Copy out, precisely as given, the lines from the line with "public String demoB( @PathVariable" to the end of the entries that follow.

** Source data follows **

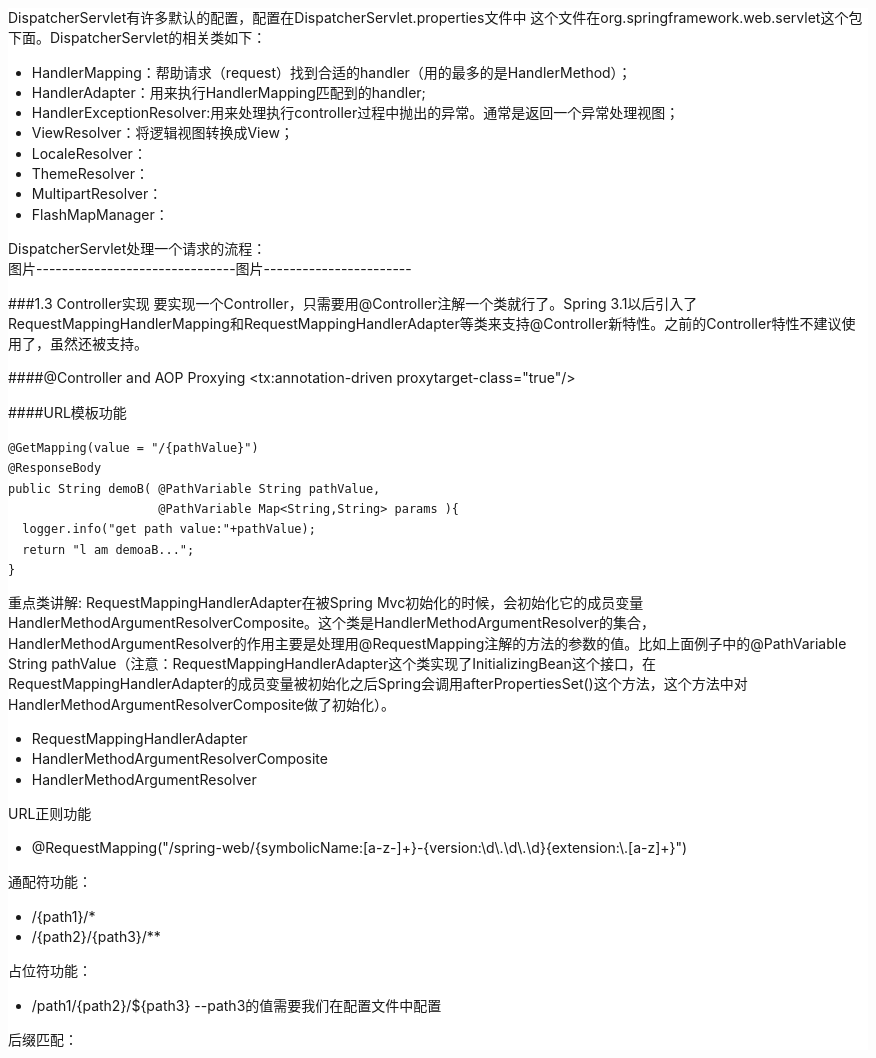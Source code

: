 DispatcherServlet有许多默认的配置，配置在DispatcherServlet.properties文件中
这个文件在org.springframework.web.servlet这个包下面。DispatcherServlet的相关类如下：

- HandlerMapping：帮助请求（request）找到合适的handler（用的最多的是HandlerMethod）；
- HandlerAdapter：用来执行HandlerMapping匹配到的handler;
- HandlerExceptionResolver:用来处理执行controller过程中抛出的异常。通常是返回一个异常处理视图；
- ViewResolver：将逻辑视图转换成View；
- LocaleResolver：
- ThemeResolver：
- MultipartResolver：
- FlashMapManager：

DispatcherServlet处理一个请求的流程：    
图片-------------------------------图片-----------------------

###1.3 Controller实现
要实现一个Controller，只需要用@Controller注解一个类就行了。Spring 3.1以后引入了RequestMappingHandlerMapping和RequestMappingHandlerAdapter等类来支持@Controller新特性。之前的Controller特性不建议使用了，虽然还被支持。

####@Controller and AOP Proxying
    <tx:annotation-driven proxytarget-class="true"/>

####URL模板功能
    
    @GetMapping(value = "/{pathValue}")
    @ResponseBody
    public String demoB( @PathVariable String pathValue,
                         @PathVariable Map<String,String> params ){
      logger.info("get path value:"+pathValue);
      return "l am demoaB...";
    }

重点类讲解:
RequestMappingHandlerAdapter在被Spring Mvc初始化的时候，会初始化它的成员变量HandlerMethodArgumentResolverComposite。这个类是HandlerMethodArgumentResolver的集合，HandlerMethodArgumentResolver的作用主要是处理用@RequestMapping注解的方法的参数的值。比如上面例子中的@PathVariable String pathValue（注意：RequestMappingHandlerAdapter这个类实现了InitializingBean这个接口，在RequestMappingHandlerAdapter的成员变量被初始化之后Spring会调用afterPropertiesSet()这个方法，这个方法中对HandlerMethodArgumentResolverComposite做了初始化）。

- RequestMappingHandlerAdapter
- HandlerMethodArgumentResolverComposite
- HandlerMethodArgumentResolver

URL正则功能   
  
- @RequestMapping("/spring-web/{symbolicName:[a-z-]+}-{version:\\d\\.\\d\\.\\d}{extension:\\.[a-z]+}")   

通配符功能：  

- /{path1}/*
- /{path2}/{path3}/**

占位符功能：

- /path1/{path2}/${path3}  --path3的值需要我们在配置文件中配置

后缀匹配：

** End of Source data **

→ **Solved problem**:
    public String demoB( @PathVariable String pathValue,
                         @PathVariable Map<String,String> params ){
      logger.info("get path value:"+pathValue);
      return "l am demoaB...";
    }

重点类讲解:
RequestMappingHandlerAdapter在被Spring Mvc初始化的时候，会初始化它的成员变量HandlerMethodArgumentResolverComposite。这个类是HandlerMethodArgumentResolver的集合，HandlerMethodArgumentResolver的作用主要是处理用@RequestMapping注解的方法的参数的值。比如上面例子中的@PathVariable String pathValue（注意：RequestMappingHandlerAdapter这个类实现了InitializingBean这个接口，在RequestMappingHandlerAdapter的成员变量被初始化之后Spring会调用afterPropertiesSet()这个方法，这个方法中对HandlerMethodArgumentResolverComposite做了初始化）。

- RequestMappingHandlerAdapter
- HandlerMethodArgumentResolverComposite
- HandlerMethodArgumentResolver

URL正则功能   
  
- @RequestMapping("/spring-web/{symbolicName:[a-z-]+}-{version:\\d\\.\\d\\.\\d}{extension:\\.[a-z]+}")   

通配符功能：  

- /{path1}/*
- /{path2}/{path3}/**

占位符功能：

- /path1/{path2}/${path3}  --path3的值需要我们在配置文件中配置

后缀匹配：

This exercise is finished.